Of course they count on the bulk of the public being ignorant of what comprises the “rich” that the administration wants taxed (small business which produces 85% of the jobs in the US) and certainly, to some extent, they’ve been successful in that endeavor.
Many will tell you that there’s really not much government can do economically. That they get blamed or praised when it goes south or does well, but in fact that’s more political tradition than reality.
I disagree. Economic policy can have a profound effect on the economy. A policy that encourages and enables business will have a net positive effect economically. One that discourages or unsettles the business climate (increased regulation, increased taxation, etc.) will have the opposite effect.
Right now we have an example of the latter. The 8.2% unemployment rate we now endure isn’t a result of the “European crisis”, it is the result of an unsettled and hostile domestic business climate, much of it created by the current administration’s policies. Europe’s woes will only add to that. Instead of doing everything they can domestically to encourage expansion and hiring, this administration has decided to again lobby for taxing the job creators at an even higher level.
Of course be prepared for the ready excuse that the crisis in Europe presents. Blaming Bush doesn’t work as well now as it did 4 years ago. ATMs and tsunamis won’t work either.

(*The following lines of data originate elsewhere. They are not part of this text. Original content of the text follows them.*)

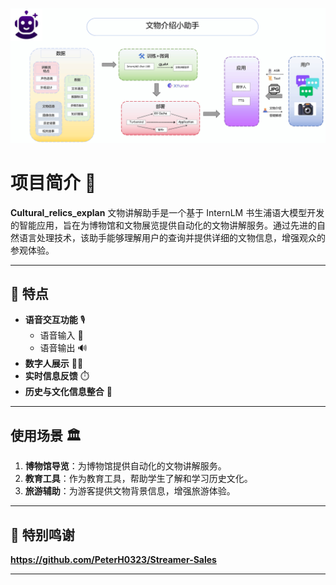 ![介绍](./doc/wwjs.png)

# 项目简介 🎨

**Cultural_relics_explan** 文物讲解助手是一个基于 InternLM 书生浦语大模型开发的智能应用，旨在为博物馆和文物展览提供自动化的文物讲解服务。通过先进的自然语言处理技术，该助手能够理解用户的查询并提供详细的文物信息，增强观众的参观体验。

---

## 🌟 特点

- **语音交互功能** 🎙️  
  - 语音输入 🎤  
  - 语音输出 🔊  
- **数字人展示** 🧑‍💻  
- **实时信息反馈** ⏱️  
- **历史与文化信息整合** 📜  

---

## 使用场景 🏛️

1. **博物馆导览**：为博物馆提供自动化的文物讲解服务。  
2. **教育工具**：作为教育工具，帮助学生了解和学习历史文化。  
3. **旅游辅助**：为游客提供文物背景信息，增强旅游体验。  

---

## 🙏 特别鸣谢

**https://github.com/PeterH0323/Streamer-Sales**

---
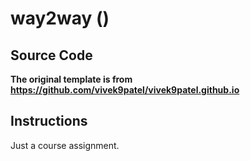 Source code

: # way2way ()

## Source Code

**The original template is from https://github.com/vivek9patel/vivek9patel.github.io**

## Instructions

Just a course assignment. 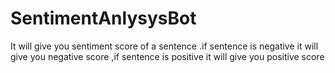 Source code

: # SentimentAnlysysBot
It will give you sentiment score of a sentence .if sentence is negative it will give you negative score ,if sentence is positive it will give you positive score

But President “It’s the Other Guy’s Fault” will try very hard to shift the blame of any economic downturn in the next few months across the Atlantic.
But remember – we are at 8.2% now. And that has much more to do with this President’s policies than anything that has happened in Europe.
The following statistics were released today on the state of the US economy:
Retail sales declined for the third month in a row, falling a greater-than-expected -0.5% in June. Less autos, sales fell -0.4%; less gas and autos, sales fell -0.2%. Retail sales on a year-ago basis were up 3.8%.
In another unwelcome sign for the economy, Business inventories in May rose 0.3%, while sales fell 0.1% for the second month in a row. This raised the stock-to-sales ratio to 1.27. That’s the highest level since May 2011.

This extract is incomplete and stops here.